**WORK INSTRUCTION**
For the entries that follow, count the lines containing the string "threads" and write only the number.

**RECORDS TO PROCESS**
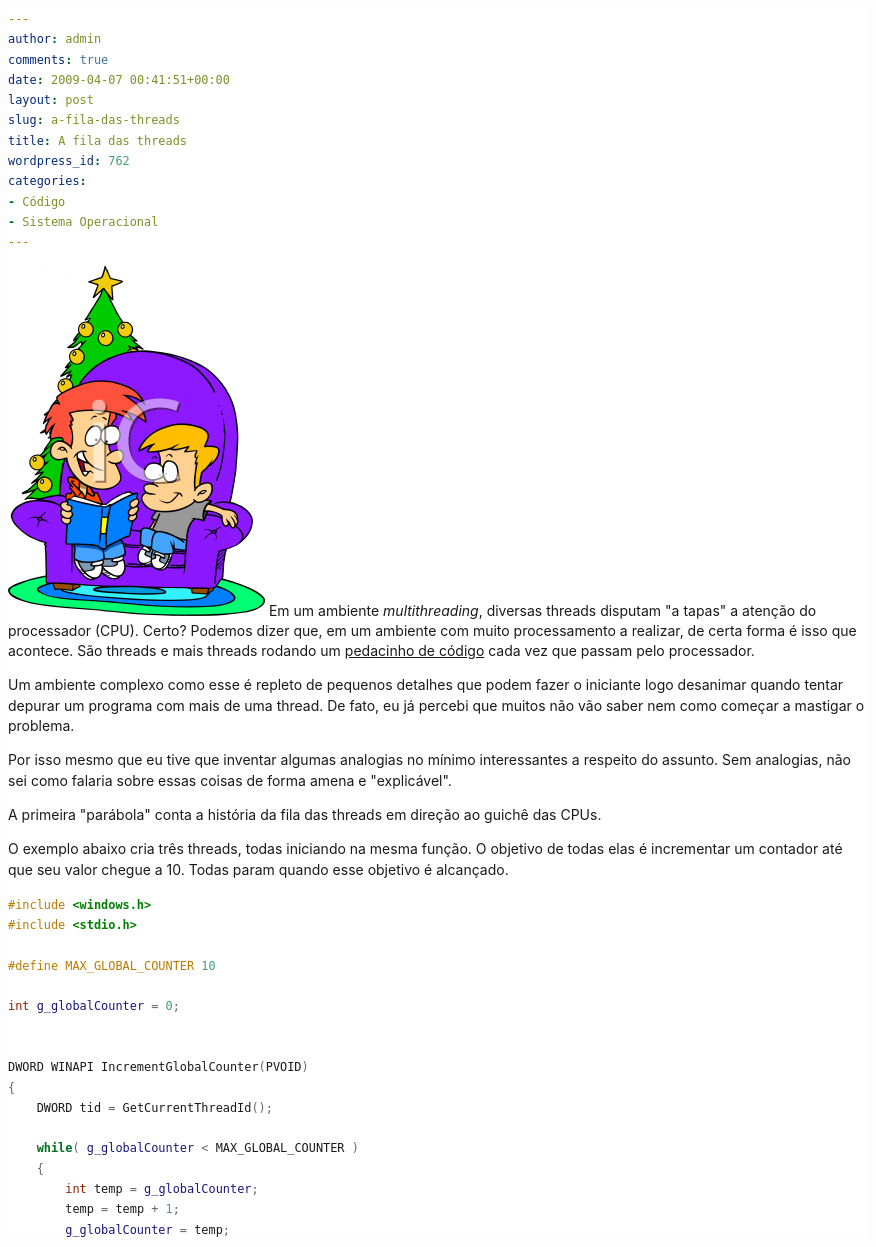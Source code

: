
 ```yaml
---
author: admin
comments: true
date: 2009-04-07 00:41:51+00:00
layout: post
slug: a-fila-das-threads
title: A fila das threads
wordpress_id: 762
categories:
- Código
- Sistema Operacional
---
```


![Telling Stories](../public/uploads/telling-stories.png) Em um ambiente _multithreading_, diversas threads disputam "a tapas" a atenção do processador (CPU). Certo? Podemos dizer que, em um ambiente com muito processamento a realizar, de certa forma é isso que acontece. São threads e mais threads rodando um [pedacinho de código](http://www.caloni.com.br/blog/historia-do-windows-parte-40) cada vez que passam pelo processador.

Um ambiente complexo como esse é repleto de pequenos detalhes que podem fazer o iniciante logo desanimar quando tentar depurar um programa com mais de uma thread. De fato, eu já percebi que muitos não vão saber nem como começar a mastigar o problema.

Por isso mesmo que eu tive que inventar algumas analogias no mínimo interessantes a respeito do assunto. Sem analogias, não sei como falaria sobre essas coisas de forma amena e "explicável".

A primeira "parábola" conta a história da fila das threads em direção ao guichê das CPUs.

O exemplo abaixo cria três threads, todas iniciando na mesma função. O objetivo de todas elas é incrementar um contador até que seu valor chegue a 10. Todas param quando esse objetivo é alcançado.



```cpp
#include <windows.h>
#include <stdio.h>

#define MAX_GLOBAL_COUNTER 10

int g_globalCounter = 0;


DWORD WINAPI IncrementGlobalCounter(PVOID)
{
	DWORD tid = GetCurrentThreadId();

	while( g_globalCounter < MAX_GLOBAL_COUNTER )
	{
		int temp = g_globalCounter;
		temp = temp + 1;
		g_globalCounter = temp;
```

**TASK RESPONSE**
5